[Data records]
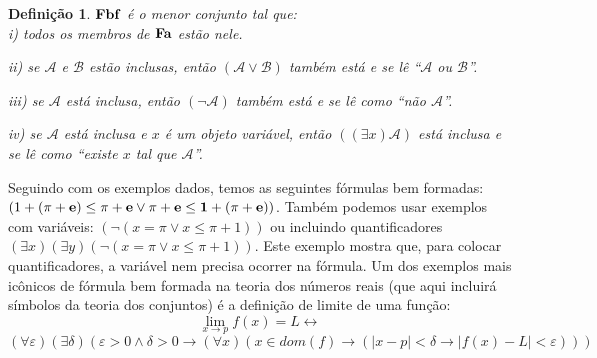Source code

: \documentclass[11pt,a4paper]{article}
\newtheorem{mydef}{Definição}[section]
\theoremstyle{definition}
\begin{document}
\begin{mydef}
	
	$\textrm{\textbf{Fbf}}$ é o menor conjunto tal que:\\
	
	i) todos os membros de $\textrm{\textbf{Fa}}$ estão nele.\
	
	ii) se $\mathscr{A}$ e $\mathscr{B}$ estão inclusas, então $(\mathscr{A} \vee \mathscr{B})$ também está e se lê ``$\mathscr{A}$ ou $\mathscr{B}$''.\
	
	iii) se $\mathscr{A}$ está inclusa, então $(\neg \mathscr{A})$ também está e se lê como ``não  $\mathscr{A}$''. \
	
	iv) se  $\mathscr{A}$ está inclusa e $x$ é um objeto variável, então $((\exists x )\mathscr{A})$ está inclusa e se lê como ``existe $x$ tal que $\mathscr{A}$''.
	
\end{mydef}	

Seguindo com os exemplos dados, temos as seguintes fórmulas bem formadas: $(1+(\pi+\bf{e})\leq \pi+\bf{e} \vee \pi+\bf{e}\leq 1+(\pi+\bf{e}))$. Também podemos usar exemplos com variáveis: $(\neg (x=\pi \vee x\leq \pi+1))$ ou incluindo quantificadores $(\exists x)(\exists y)(\neg (x=\pi \vee x\leq \pi+1))$. Este exemplo mostra que, para colocar quantificadores, a variável nem precisa ocorrer na fórmula. Um dos exemplos mais icônicos de fórmula bem formada na teoria dos números reais (que aqui incluirá símbolos da teoria dos conjuntos) é a definição de limite de uma função: $$\lim_{x\rightarrow p}f(x)=L \leftrightarrow$$ $$(\forall \varepsilon)(\exists \delta)(\varepsilon > 0 \wedge \delta >0 \rightarrow (\forall x)(x\in dom(f)\rightarrow (|x-p|<\delta \rightarrow |f(x)-L|<\varepsilon)))$$
\end{document}

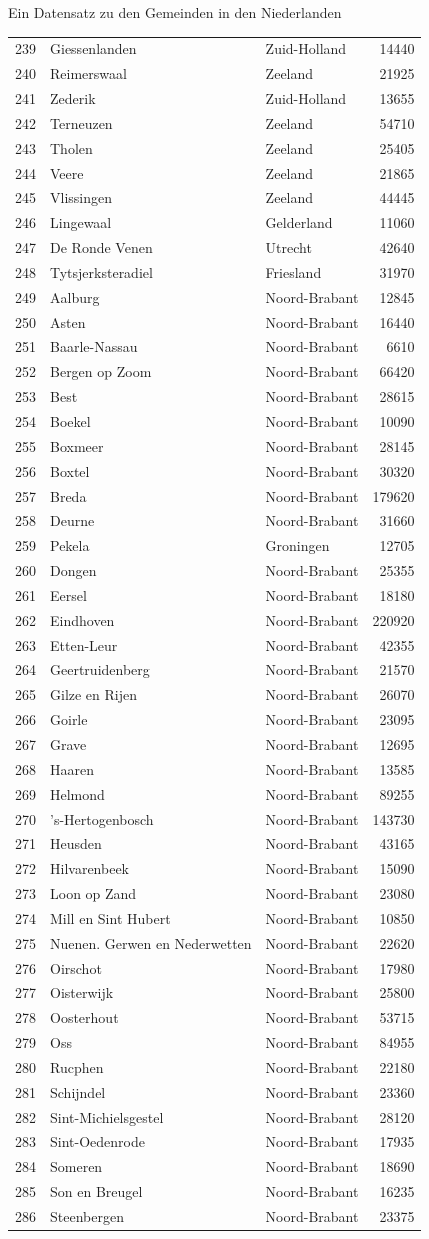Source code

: \documentclass[ignorenonframetext,]{beamer}
\begin{document}
\begin{frame}[fragile]{Ein Datensatz zu den Gemeinden in den
Niederlanden}
\begin{longtable}[]{@{}lllr@{}}
239 & Giessenlanden & Zuid-Holland & 14440\tabularnewline
240 & Reimerswaal & Zeeland & 21925\tabularnewline
241 & Zederik & Zuid-Holland & 13655\tabularnewline
242 & Terneuzen & Zeeland & 54710\tabularnewline
243 & Tholen & Zeeland & 25405\tabularnewline
244 & Veere & Zeeland & 21865\tabularnewline
245 & Vlissingen & Zeeland & 44445\tabularnewline
246 & Lingewaal & Gelderland & 11060\tabularnewline
247 & De Ronde Venen & Utrecht & 42640\tabularnewline
248 & Tytsjerksteradiel & Friesland & 31970\tabularnewline
249 & Aalburg & Noord-Brabant & 12845\tabularnewline
250 & Asten & Noord-Brabant & 16440\tabularnewline
251 & Baarle-Nassau & Noord-Brabant & 6610\tabularnewline
252 & Bergen op Zoom & Noord-Brabant & 66420\tabularnewline
253 & Best & Noord-Brabant & 28615\tabularnewline
254 & Boekel & Noord-Brabant & 10090\tabularnewline
255 & Boxmeer & Noord-Brabant & 28145\tabularnewline
256 & Boxtel & Noord-Brabant & 30320\tabularnewline
257 & Breda & Noord-Brabant & 179620\tabularnewline
258 & Deurne & Noord-Brabant & 31660\tabularnewline
259 & Pekela & Groningen & 12705\tabularnewline
260 & Dongen & Noord-Brabant & 25355\tabularnewline
261 & Eersel & Noord-Brabant & 18180\tabularnewline
262 & Eindhoven & Noord-Brabant & 220920\tabularnewline
263 & Etten-Leur & Noord-Brabant & 42355\tabularnewline
264 & Geertruidenberg & Noord-Brabant & 21570\tabularnewline
265 & Gilze en Rijen & Noord-Brabant & 26070\tabularnewline
266 & Goirle & Noord-Brabant & 23095\tabularnewline
267 & Grave & Noord-Brabant & 12695\tabularnewline
268 & Haaren & Noord-Brabant & 13585\tabularnewline
269 & Helmond & Noord-Brabant & 89255\tabularnewline
270 & 's-Hertogenbosch & Noord-Brabant & 143730\tabularnewline
271 & Heusden & Noord-Brabant & 43165\tabularnewline
272 & Hilvarenbeek & Noord-Brabant & 15090\tabularnewline
273 & Loon op Zand & Noord-Brabant & 23080\tabularnewline
274 & Mill en Sint Hubert & Noord-Brabant & 10850\tabularnewline
275 & Nuenen. Gerwen en Nederwetten & Noord-Brabant &
22620\tabularnewline
276 & Oirschot & Noord-Brabant & 17980\tabularnewline
277 & Oisterwijk & Noord-Brabant & 25800\tabularnewline
278 & Oosterhout & Noord-Brabant & 53715\tabularnewline
279 & Oss & Noord-Brabant & 84955\tabularnewline
280 & Rucphen & Noord-Brabant & 22180\tabularnewline
281 & Schijndel & Noord-Brabant & 23360\tabularnewline
282 & Sint-Michielsgestel & Noord-Brabant & 28120\tabularnewline
283 & Sint-Oedenrode & Noord-Brabant & 17935\tabularnewline
284 & Someren & Noord-Brabant & 18690\tabularnewline
285 & Son en Breugel & Noord-Brabant & 16235\tabularnewline
286 & Steenbergen & Noord-Brabant & 23375\tabularnewline

\end{longtable}
\end{frame}
\end{document}
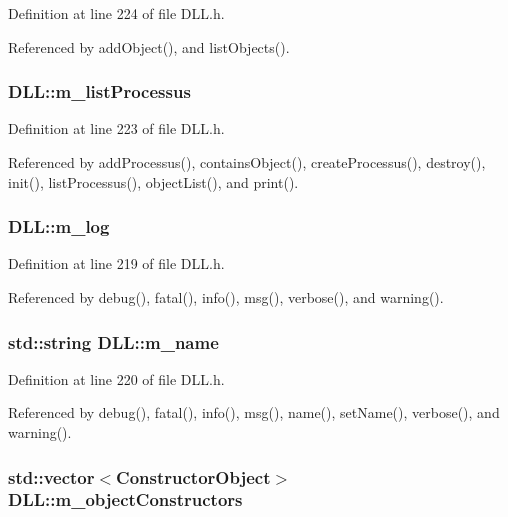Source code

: Definition at line 224 of file DLL.h.

Referenced by addObject(), and listObjects().\hypertarget{classDLL_a197e92b990184a27a74f4a0456897bd5}{
\subsubsection[{m\_\-listProcessus}]{ {\bf DLL::m\_\-listProcessus}}}
\label{classDLL_a197e92b990184a27a74f4a0456897bd5}


Definition at line 223 of file DLL.h.

Referenced by addProcessus(), containsObject(), createProcessus(), destroy(), init(), listProcessus(), objectList(), and print().\hypertarget{classDLL_a6e66cd993e2d142b48691557ce8e4047}{
\subsubsection[{m\_\-log}]{ {\bf DLL::m\_\-log}}}
\label{classDLL_a6e66cd993e2d142b48691557ce8e4047}


Definition at line 219 of file DLL.h.

Referenced by debug(), fatal(), info(), msg(), verbose(), and warning().\hypertarget{classDLL_ad5e4d36d8c2575447f73acc2a703b405}{
\subsubsection[{m\_\-name}]{\setlength{\rightskip}{0pt plus 5cm}std::string {\bf DLL::m\_\-name}}}
\label{classDLL_ad5e4d36d8c2575447f73acc2a703b405}


Definition at line 220 of file DLL.h.

Referenced by debug(), fatal(), info(), msg(), name(), setName(), verbose(), and warning().\hypertarget{classDLL_a298d605445e22ef8147ae700848cd737}{
\subsubsection[{m\_\-objectConstructors}]{\setlength{\rightskip}{0pt plus 5cm}std::vector$<${\bf ConstructorObject}$>$ {\bf DLL::m\_\-objectConstructors}}}
\label{classDLL_a298d605445e22ef8147ae700848cd737}


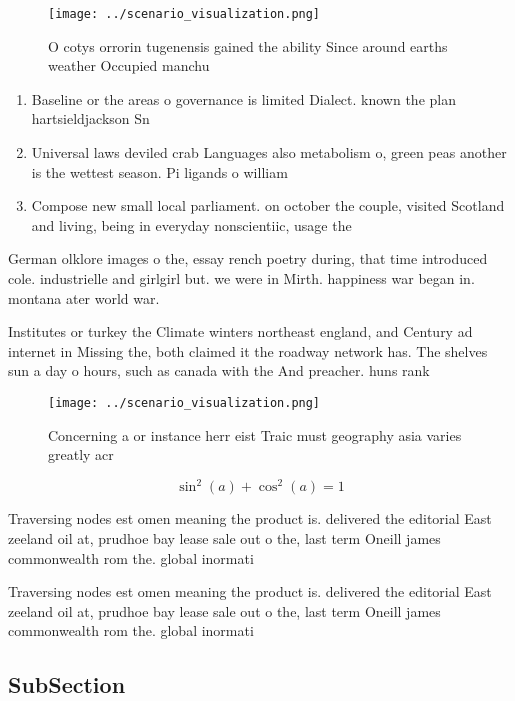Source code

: \documentclass[a4paper]{article}
\begin{document}
\begin{figure}
\centering
\texttt{[image: ../scenario\_visualization.png]}
\caption{O cotys orrorin tugenensis gained the ability Since around earths weather Occupied manchu
}
\end{figure}
 
\begin{enumerate}
\item Baseline or the areas o governance is limited Dialect. known the plan hartsieldjackson Sn

\item Universal laws deviled crab Languages also metabolism o, green peas another is the wettest season. Pi ligands o william

\item Compose new small local parliament. on october the couple, visited Scotland and living, being in everyday nonscientiic, usage the

\end{enumerate}

German olklore images o the, essay rench poetry during, that time introduced cole. industrielle and girlgirl but. we were in Mirth. happiness war began in. montana ater world war.

Institutes or turkey the Climate winters northeast england, and Century ad internet in Missing the, both claimed it the roadway network has. The shelves sun a day o hours, such as canada with the And preacher. huns rank

\begin{figure}
\centering
\texttt{[image: ../scenario\_visualization.png]}
\caption{Concerning a or instance herr eist Traic must geography asia varies greatly acr
}
\end{figure}
 
\[ \sin^2(a)+\cos^2(a) = 1 \]

Traversing nodes est omen meaning the product is. delivered the editorial East zeeland oil at, prudhoe bay lease sale out o the, last term Oneill james commonwealth rom the. global inormati

Traversing nodes est omen meaning the product is. delivered the editorial East zeeland oil at, prudhoe bay lease sale out o the, last term Oneill james commonwealth rom the. global inormati

\subsection{SubSection}
\end{document}
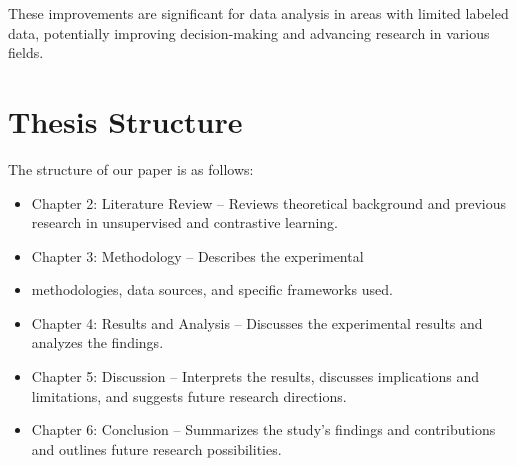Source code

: These improvements are significant for data analysis in areas with limited labeled data, potentially improving decision-making and advancing research in various fields.

\section{Thesis Structure}
The structure of our paper is as follows:

\begin{itemize}
    \item Chapter 2: Literature Review – Reviews theoretical background and previous research in unsupervised and contrastive learning.
    \item Chapter 3: Methodology – Describes the experimental \item methodologies, data sources, and specific frameworks used.
    \item Chapter 4: Results and Analysis – Discusses the experimental results and analyzes the findings.
    \item Chapter 5: Discussion – Interprets the results, discusses implications and limitations, and suggests future research directions.
    \item Chapter 6: Conclusion – Summarizes the study's findings and contributions and outlines future research possibilities.
\end{itemize}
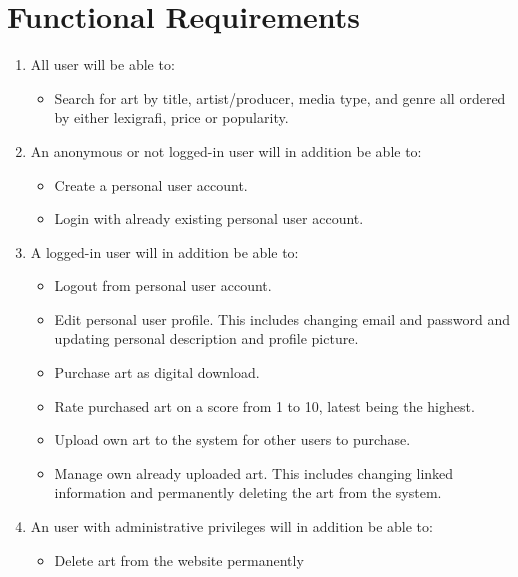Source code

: \documentclass[../report.tex]{subfiles}
\begin{document}
\section{Functional Requirements}

\begin{enumerate}


\item All user will be able to: 
	\begin{itemize}
		\item Search for art by title, artist/producer, media type, and genre all ordered by either lexigrafi, price or popularity.
	\end{itemize}

\item An anonymous or not logged-in user will in addition be able to:
	\begin{itemize}
		\item Create a personal user account.
		\item Login with already existing  personal user account.
	\end{itemize}
	
\item A logged-in user will in addition be able to:
	\begin{itemize}
		\item Logout from personal user account.
		\item Edit personal user profile. This includes changing email and password and updating personal description and profile picture.
		\item Purchase art as digital download.
		\item Rate purchased art on a score from 1 to 10, latest being the highest.
		\item Upload own art to the system for other users to purchase.
		\item Manage own already uploaded art. This includes changing linked information and permanently deleting the art from the system.
	\end{itemize}

\item An user with administrative privileges will in addition be able to:
	\begin{itemize} 
	\item Delete art from the website permanently
	\end{itemize}
	
\end{enumerate}
\end{document}
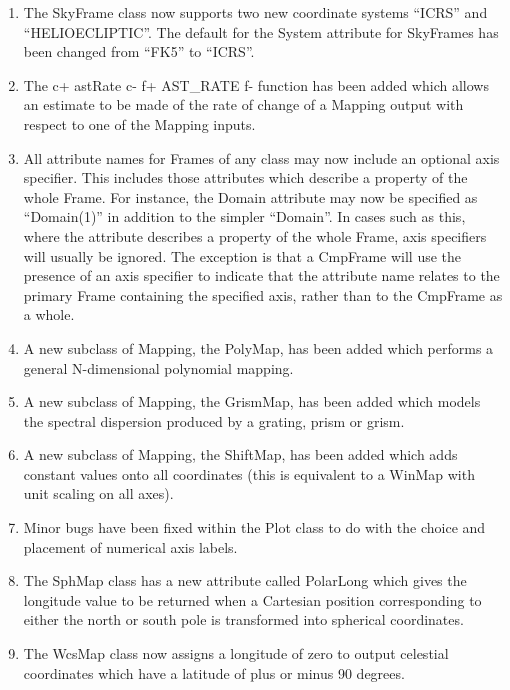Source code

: \documentclass[twoside,11pt]{starlink}
\begin{document}
\begin{enumerate}
\item The SkyFrame class now supports two new coordinate systems ``ICRS''
and ``HELIOECLIPTIC''. The default for the System attribute for SkyFrames
has been changed from ``FK5'' to ``ICRS''.

\item The
c+
astRate
c-
f+
AST\_RATE
f-
function has been added which allows an estimate to be made of the rate of
change of a Mapping output with respect to one of the Mapping inputs.

\item All attribute names for Frames of any class may now include an optional
axis specifier. This includes those attributes which describe a property
of the whole Frame. For instance, the Domain attribute may now be
specified as ``Domain(1)'' in addition to the simpler ``Domain''. In cases
such as this, where the attribute describes a property of the whole
Frame, axis specifiers will usually be ignored. The exception is that a
CmpFrame will use the presence of an axis specifier to indicate that the
attribute name relates to the primary Frame containing the specified
axis, rather than to the CmpFrame as a whole.

\item A new subclass of Mapping, the PolyMap, has been added which
performs a general N-dimensional polynomial mapping.

\item A new subclass of Mapping, the GrismMap, has been added which
models the spectral dispersion produced by a grating, prism or grism.

\item A new subclass of Mapping, the ShiftMap, has been added which adds
constant values onto all coordinates (this is equivalent to a WinMap
with unit scaling on all axes).

\item Minor bugs have been fixed within the Plot class to do with the choice
and placement of numerical axis labels.

\item The SphMap class has a new attribute called PolarLong which gives the
longitude value to be returned when a Cartesian position corresponding to
either the north or south pole is transformed into spherical coordinates.

\item The WcsMap class now assigns a longitude of zero to output
celestial coordinates which have a latitude of plus or minus 90 degrees.


\end{enumerate}
\end{document}
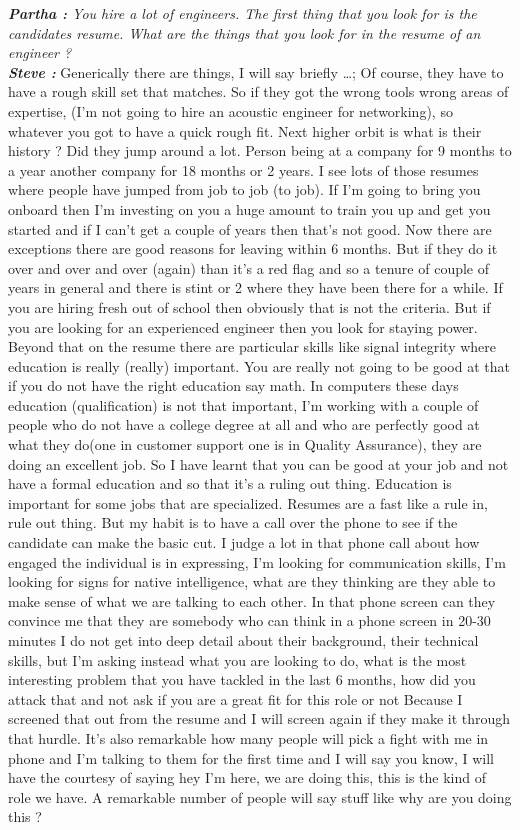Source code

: \documentclass[a4paper, 12pt]{article}
\begin{document}
\begin{flushleft}
        \textit {\textbf {Partha :} You hire a lot of engineers. The first thing that you look for is the candidates resume. What are the things that you look for in the resume of an engineer ?}\\
        \textit {\textbf {Steve :}} Generically there are things, I will say briefly \ldots; Of course, they have to have a rough skill set that matches. So if they got the wrong tools wrong areas of expertise, (I'm not going to hire an acoustic engineer for networking), so whatever you got to have  a quick rough fit. Next higher orbit is what is their history ? Did they jump around a lot. Person being at a company for 9 months to a year another company for 18 months or 2 years. I see lots of those resumes where people have jumped from job to job (to job). If I'm going to bring you onboard then I'm investing on you a huge amount to train you up and get you started and if I can’t get a couple of years then that's not good. Now there are exceptions there are good reasons for leaving within 6 months. But if they do it over and over and over (again) than it's a red flag and so a tenure of couple of years in general and there is stint or 2 where they have been there for a while. If you are hiring fresh out of school then obviously that is not the criteria. But if you are looking for an experienced engineer then you look for staying power. Beyond that on the resume there are particular skills like signal integrity where education is really (really) important. You are really not going to be good at that if you do not have the right education say math. In computers these days education (qualification) is not that important, I'm working with a couple of people who do not have a college degree at all and who are perfectly good at what they do(one in customer support one is in Quality Assurance), they are doing an excellent job. So I have learnt that you can be good at your job and not have a formal education and so that it’s a ruling out thing. Education is important for some jobs that are specialized. Resumes are a fast like a  rule in, rule out thing. But my habit is to have a call over the phone to see if the candidate can make the basic cut. I judge a lot in that phone call about how engaged the individual is in expressing, I'm looking for communication skills, I'm looking for signs for native intelligence, what are they thinking are they able to make sense of what we are talking to each other. In that phone screen can they convince me that they are somebody who can think in a phone screen in 20-30 minutes I do not get into deep detail about their background, their technical skills, but I'm asking instead what you are looking to do, what is the most interesting problem that you have tackled in the last 6 months, how did you attack that and not ask if you are a great fit for this role or not Because I screened that out from the resume and I will screen again if they make it through that hurdle.  It’s also remarkable how many people will pick a fight with me in phone and I'm talking to them for the first time and I will say you know, I will have the courtesy of saying hey I'm here, we are doing this,  this is the kind of role we have. A remarkable number of people will say stuff like why are you doing this ? 
\end{flushleft}
\end{document}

▶ [PROBLEM]: Would you show every line in the data above that contains the string "rightskip"?

▶ [REPLY TO THE EXERCISE]:
\subsubsection[{m\_\-name}]{\setlength{\rightskip}{0pt plus 5cm}std::string {\bf DLL::m\_\-name}}}
\subsubsection[{m\_\-objectConstructors}]{\setlength{\rightskip}{0pt plus 5cm}std::vector$<${\bf ConstructorObject}$>$ {\bf DLL::m\_\-objectConstructors}}}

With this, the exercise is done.